Lib.strings.trim discards string context: Bug or not?

I ran into a big foot-gun. I’m not sure if this is intentional and documented anywhere, or if it’s a genuine bug.

It seems that lib.strings.trim somehow discards the string context of its input. This has the effect that store paths interpolated into a trimmed string in some derivation do not become part of the derivation’s closure.

(For a concrete example, you might be inclined to use this to copy resource files into the store when creating configuration files using environment.etc."some/path".text. Because of this quirk, the resource file will be copied into the store upon evaluation, but it won’t be included in the system closure.)

Here’s a minimal working example.

I’ve tested it both on the current NixOS 26.05 beta (Nix 2.34.7, Nixpkgs rev 705e9929918b43bd7b715dc0a878ac870449bb03), and on NixOS 25.11 (Nix 2.31.5, Nixpkgs rev 25f538306313eae3927264466c70d7001dcea1df).

(Running nix repl using the 25.11 version of the tool and with the 25.11 Flake here:)

$ nix run github:nixos/nixpkgs/nixos-25.11#nix repl github:nixos/nixpkgs/nixos-25.11
Nix 2.31.5
Type :? for help.
Loading installable 'github:nixos/nixpkgs/nixos-25.11#'...
Added 7 variables.
checks, devShells, formatter, htmlDocs, legacyPackages, lib, nixosModules
nix-repl> pkgs=legacyPackages.x86_64-linux                       

nix-repl> builtins.getContext "${pkgs.hello}"                    
{
  "/nix/store/8550ijfw8imvqnky30gwdvwlidq3g42b-hello-2.12.2.drv" = { ... };
}

nix-repl> builtins.getContext (lib.strings.trim "${pkgs.hello}")
{ }

Since I can’t find this behavior documented anywhere and the source of trim doesn’t appear to be using any obvious unsafeDiscardStringContext calls or similar, this sure does feel like it could be a bug. But I wanted to ask before creating a report.

Does anyone have some idea of what could be causing this? If this is expected: Are there other classes of string functions that can cause the context to be discarded, that you should look out for?

I don’t know if it’s expected vs a bug, but I think it’s related to the use of builtins.match to do trimWtih using a regex.

From a general standpoint, not sure if there’s a clean way for a regex to know which bits of context to keep/discard.

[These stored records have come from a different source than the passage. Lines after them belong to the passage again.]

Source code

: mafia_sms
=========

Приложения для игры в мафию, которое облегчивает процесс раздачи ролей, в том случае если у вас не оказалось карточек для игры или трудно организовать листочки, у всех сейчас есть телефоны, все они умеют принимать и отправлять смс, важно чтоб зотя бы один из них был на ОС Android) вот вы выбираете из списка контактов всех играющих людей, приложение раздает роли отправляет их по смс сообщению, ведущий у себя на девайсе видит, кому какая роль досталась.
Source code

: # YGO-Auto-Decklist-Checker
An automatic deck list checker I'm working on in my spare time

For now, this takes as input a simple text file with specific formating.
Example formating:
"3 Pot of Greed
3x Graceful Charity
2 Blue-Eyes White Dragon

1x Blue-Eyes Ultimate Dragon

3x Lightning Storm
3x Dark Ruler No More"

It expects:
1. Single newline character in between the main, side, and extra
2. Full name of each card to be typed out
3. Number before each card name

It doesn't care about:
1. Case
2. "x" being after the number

From a specific standpoint, not sure if trim should explicitly add the string context back in since you know you are only discarding whitespece.

1 Like

Okay, so apparently builtins.match is the real culprit (quite surprising, since I would expect the builtins to be most careful with this sort of internal bookkeeping): https://github.com/NixOS/nix/issues/2547

But this also means it’s a bit of a larger issue: Every function that uses match (and split, as mentioned in that link!) has the same foot-gun behavior. The issue above mentions that you could use appendContext to restore the deleted context. But evidently not all Nixpkgs library functions do this (let alone any derivations that may use the builtin directly). If nothing else, maybe the project should add a library wrapper that does this, and add a check to ensure nothing is using the raw match function.

Heh, we came to the same conclusion at the same time :slight_smile:

True! Though you could err on the side of caution and always return the original closure. It could end up larger than actually needed in the final derivation. But technically the origin of that context, i.e. an interpolated store path, is part of the input to the match function. So it may affect what matches are returned, so shouldn’t it be considered as such anyway? I might be conflating the role of derivation inputs vs store paths to be included in the closure, though. Maybe this makes no sense.

Regardless, in the rare cases where you would end up with a massively bloated closure and you really need to throw most of it away, that’s what unsafeDiscardStringContext is for, isn’t it? The point being that the discarding is made explicit.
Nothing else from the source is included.